Return only the lines from the start of the records through the line that contains "#### Verkennend bureauonderzoek", inclusive; leave out all pictures.

----- Task inputs -----

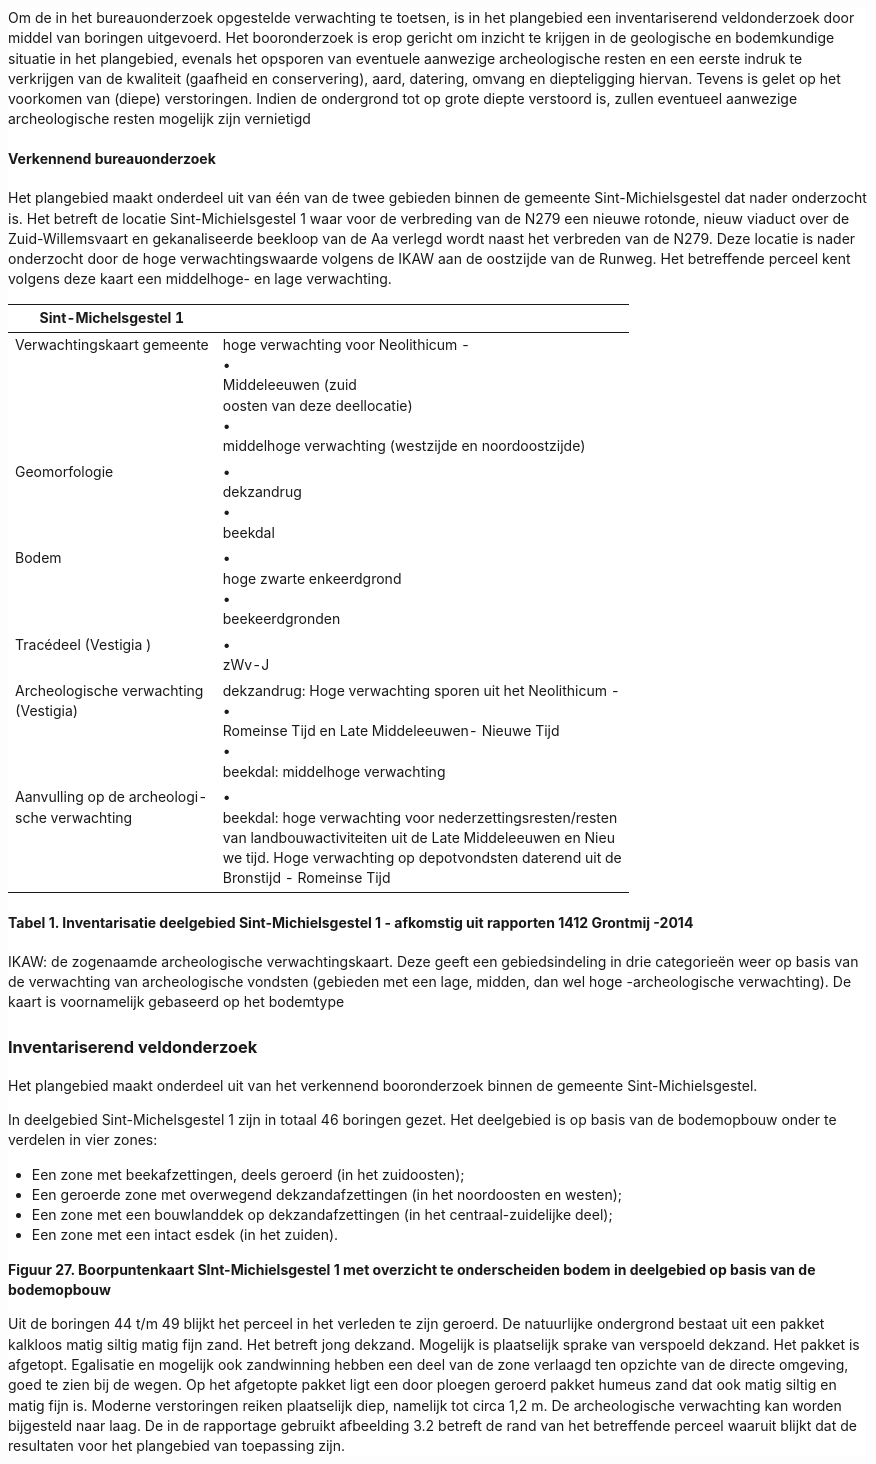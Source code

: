 Om de in het bureauonderzoek opgestelde verwachting te toetsen, is in het plangebied een inventariserend veldonderzoek door middel van boringen uitgevoerd. Het booronderzoek is erop gericht om inzicht te krijgen in de geologische en bodemkundige situatie in het plangebied, evenals het opsporen van eventuele aanwezige archeologische resten en een eerste indruk te verkrijgen van de kwaliteit (gaafheid en conservering), aard, datering, omvang en diepteligging hiervan. Tevens is gelet op het voorkomen van (diepe) verstoringen. Indien de ondergrond tot op grote diepte verstoord is, zullen eventueel aanwezige archeologische resten mogelijk zijn vernietigd

#### Verkennend bureauonderzoek

Het plangebied maakt onderdeel uit van één van de twee gebieden binnen de gemeente Sint-Michielsgestel dat nader onderzocht is. Het betreft de locatie Sint-Michielsgestel 1 waar voor de verbreding van de N279 een nieuwe rotonde, nieuw viaduct over de Zuid-Willemsvaart en gekanaliseerde beekloop van de Aa verlegd wordt naast het verbreden van de N279. Deze locatie is nader onderzocht door de hoge verwachtingswaarde volgens de IKAW aan de oostzijde van de Runweg. Het betreffende perceel kent volgens deze kaart een middelhoge- en lage verwachting.

| Sint-Michelsgestel 1                             |                                                                                                                                                                                                                        |
|--------------------------------------------------|------------------------------------------------------------------------------------------------------------------------------------------------------------------------------------------------------------------------|
| Verwachtingskaart gemeente                       | hoge verwachting voor Neolithicum -<br>•<br>Middeleeuwen (zuid<br>oosten van deze deellocatie)<br>•<br>middelhoge verwachting (westzijde en noordoostzijde)                                                            |
| Geomorfologie                                    | •<br>dekzandrug<br>•<br>beekdal                                                                                                                                                                                        |
| Bodem                                            | •<br>hoge zwarte enkeerdgrond<br>•<br>beekeerdgronden                                                                                                                                                                  |
| Tracédeel (Vestigia )                            | •<br>zWv-J                                                                                                                                                                                                             |
| Archeologische verwachting<br>(Vestigia)         | dekzandrug: Hoge verwachting sporen uit het Neolithicum -<br>•<br>Romeinse Tijd en Late Middeleeuwen- Nieuwe Tijd<br>•<br>beekdal: middelhoge verwachting                                                              |
| Aanvulling op de archeologi-<br>sche verwachting | •<br>beekdal: hoge verwachting voor nederzettingsresten/resten<br>van landbouwactiviteiten uit de Late Middeleeuwen en Nieu<br>we tijd. Hoge verwachting op depotvondsten daterend uit de<br>Bronstijd - Romeinse Tijd |

#### **Tabel 1. Inventarisatie deelgebied Sint-Michielsgestel 1 - afkomstig uit rapporten 1412 Grontmij -2014**

IKAW: de zogenaamde archeologische verwachtingskaart. Deze geeft een gebiedsindeling in drie categorieën weer op basis van de verwachting van archeologische vondsten (gebieden met een lage, midden, dan wel hoge -archeologische verwachting). De kaart is voornamelijk gebaseerd op het bodemtype

### Inventariserend veldonderzoek

Het plangebied maakt onderdeel uit van het verkennend booronderzoek binnen de gemeente Sint-Michielsgestel.

In deelgebied Sint-Michelsgestel 1 zijn in totaal 46 boringen gezet. Het deelgebied is op basis van de bodemopbouw onder te verdelen in vier zones:

- Een zone met beekafzettingen, deels geroerd (in het zuidoosten);
- Een geroerde zone met overwegend dekzandafzettingen (in het noordoosten en westen);
- Een zone met een bouwlanddek op dekzandafzettingen (in het centraal-zuidelijke deel);
- Een zone met een intact esdek (in het zuiden).

**Figuur 27. Boorpuntenkaart SInt-Michielsgestel 1 met overzicht te onderscheiden bodem in deelgebied op basis van de bodemopbouw**

Uit de boringen 44 t/m 49 blijkt het perceel in het verleden te zijn geroerd. De natuurlijke ondergrond bestaat uit een pakket kalkloos matig siltig matig fijn zand. Het betreft jong dekzand. Mogelijk is plaatselijk sprake van verspoeld dekzand. Het pakket is afgetopt. Egalisatie en mogelijk ook zandwinning hebben een deel van de zone verlaagd ten opzichte van de directe omgeving, goed te zien bij de wegen. Op het afgetopte pakket ligt een door ploegen geroerd pakket humeus zand dat ook matig siltig en matig fijn is. Moderne verstoringen reiken plaatselijk diep, namelijk tot circa 1,2 m. De archeologische verwachting kan worden bijgesteld naar laag. De in de rapportage gebruikt afbeelding 3.2 betreft de rand van het betreffende perceel waaruit blijkt dat de resultaten voor het plangebied van toepassing zijn.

-----

▸ **Output of the exercise**
Source code

: Om de in het bureauonderzoek opgestelde verwachting te toetsen, is in het plangebied een inventariserend veldonderzoek door middel van boringen uitgevoerd. Het booronderzoek is erop gericht om inzicht te krijgen in de geologische en bodemkundige situatie in het plangebied, evenals het opsporen van eventuele aanwezige archeologische resten en een eerste indruk te verkrijgen van de kwaliteit (gaafheid en conservering), aard, datering, omvang en diepteligging hiervan. Tevens is gelet op het voorkomen van (diepe) verstoringen. Indien de ondergrond tot op grote diepte verstoord is, zullen eventueel aanwezige archeologische resten mogelijk zijn vernietigd

#### Verkennend bureauonderzoek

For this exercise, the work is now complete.